The Bank of England had a Scottish independence emergency plan that would have been implemented had the Scots voted to separate from the United Kingdom in September’s referendum.
The Bank of England (BoE) was poised to pump money into the financial system to make sure there was enough liquidity. It had also issued extra banknotes in case a large number of Scottish deposit holders started withdrawing their money.
The UK’s central bank was also ready to stand by notes issued by banks in Scotland in its attempt to prevent panic and a massive capital flight.
In Scotland, unlike Wales and England, bank notes are issued by Scottish banks, which are guaranteed by deposits at the BoE.
Marc Carney returned to London early from a G20 meeting in Australia.
The BoE said:
“Under current arrangements, Scottish banknotes are backed fully by their issuers’ holdings of Bank of England notes, UK coin and deposits at the Bank of England. This would have been a key public message in the event of a ‘Yes’ vote.”
Had the majority of Scots voted for independence from the United Kingdom, the BoE would have made a public statement “reaffirming its responsibilities for financial stability, prudential regulation, banknotes and monetary policy in the entire United Kingdom, including Scotland” until the separation of the two nations was completed.

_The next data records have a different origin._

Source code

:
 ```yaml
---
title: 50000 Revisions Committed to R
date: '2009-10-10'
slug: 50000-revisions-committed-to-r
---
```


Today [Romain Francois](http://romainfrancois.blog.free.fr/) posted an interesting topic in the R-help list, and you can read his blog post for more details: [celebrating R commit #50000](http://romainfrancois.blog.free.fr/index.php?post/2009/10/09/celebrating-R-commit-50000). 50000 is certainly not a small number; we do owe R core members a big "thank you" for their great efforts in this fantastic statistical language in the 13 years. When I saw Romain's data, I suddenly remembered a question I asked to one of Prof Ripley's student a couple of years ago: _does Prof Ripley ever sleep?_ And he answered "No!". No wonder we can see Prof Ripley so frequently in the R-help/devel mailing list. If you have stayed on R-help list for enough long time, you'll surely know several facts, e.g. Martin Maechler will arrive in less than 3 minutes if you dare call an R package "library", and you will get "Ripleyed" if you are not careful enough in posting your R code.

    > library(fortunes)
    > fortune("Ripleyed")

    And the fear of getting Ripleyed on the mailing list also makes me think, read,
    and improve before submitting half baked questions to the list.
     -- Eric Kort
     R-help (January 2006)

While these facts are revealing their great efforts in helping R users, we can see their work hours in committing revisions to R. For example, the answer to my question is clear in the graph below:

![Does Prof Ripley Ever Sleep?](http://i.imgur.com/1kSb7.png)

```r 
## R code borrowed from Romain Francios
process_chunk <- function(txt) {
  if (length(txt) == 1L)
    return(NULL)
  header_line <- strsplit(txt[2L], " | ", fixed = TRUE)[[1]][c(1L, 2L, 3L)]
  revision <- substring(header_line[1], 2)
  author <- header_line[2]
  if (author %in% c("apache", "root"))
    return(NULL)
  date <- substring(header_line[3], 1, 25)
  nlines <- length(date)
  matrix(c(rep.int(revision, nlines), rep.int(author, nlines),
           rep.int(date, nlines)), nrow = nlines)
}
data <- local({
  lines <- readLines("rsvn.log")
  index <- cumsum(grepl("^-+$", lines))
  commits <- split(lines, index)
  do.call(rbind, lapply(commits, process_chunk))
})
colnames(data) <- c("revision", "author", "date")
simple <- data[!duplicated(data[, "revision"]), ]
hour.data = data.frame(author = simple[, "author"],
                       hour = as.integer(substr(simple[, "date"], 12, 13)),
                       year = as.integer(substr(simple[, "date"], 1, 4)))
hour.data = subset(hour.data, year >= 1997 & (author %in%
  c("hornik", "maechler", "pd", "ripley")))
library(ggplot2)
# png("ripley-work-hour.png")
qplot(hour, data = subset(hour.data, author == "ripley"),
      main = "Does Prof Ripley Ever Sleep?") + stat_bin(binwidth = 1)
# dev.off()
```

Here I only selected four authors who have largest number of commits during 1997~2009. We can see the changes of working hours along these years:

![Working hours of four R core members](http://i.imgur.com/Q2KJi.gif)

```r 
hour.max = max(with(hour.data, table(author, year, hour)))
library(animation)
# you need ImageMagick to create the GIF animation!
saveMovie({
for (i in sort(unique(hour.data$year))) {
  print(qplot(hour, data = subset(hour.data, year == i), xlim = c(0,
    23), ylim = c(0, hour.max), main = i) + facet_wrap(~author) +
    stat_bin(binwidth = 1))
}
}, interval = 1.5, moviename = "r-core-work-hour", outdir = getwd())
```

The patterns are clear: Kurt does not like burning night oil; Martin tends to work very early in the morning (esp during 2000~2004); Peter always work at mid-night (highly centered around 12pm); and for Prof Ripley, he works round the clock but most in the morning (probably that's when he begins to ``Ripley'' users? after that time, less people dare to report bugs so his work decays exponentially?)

The September 18th referendum result showed that 55.3% of Scots voted to remain in the 307-year-old union with the UK, while 44.7% voted for independence.
Concern about UK’s and Scotland’s credit rating
In a synopsis of the minutes of the Financial Policy Committee, the BoE wrote:
“The Committee had noted the possible impact of a ‘Yes’ vote on market perceptions of the UK”s creditworthiness. If an independent Scotland were not to accept its proportionate share of the debt, the Committee felt this could have modest implications for the UK’s sovereign credit rating. The implications for the implied credit rating of an independent Scotland could have been more material.”
As the poll date got nearer and the ‘Yes’ and ‘No’ vote appeared to be neck-and-neck, Mark Carney, Governor of the BoE flew back to London from Cairns, Australia where he was to attend a G20 meeting. The Chancellor George Osborne did not attend the G20 meeting.
There was serious concern among members of the Committee that financial institutions fearing instability if Scotland adopted a new currency, might chose to reduce their exposure to Scottish assets, i.e. pull their money out of the country.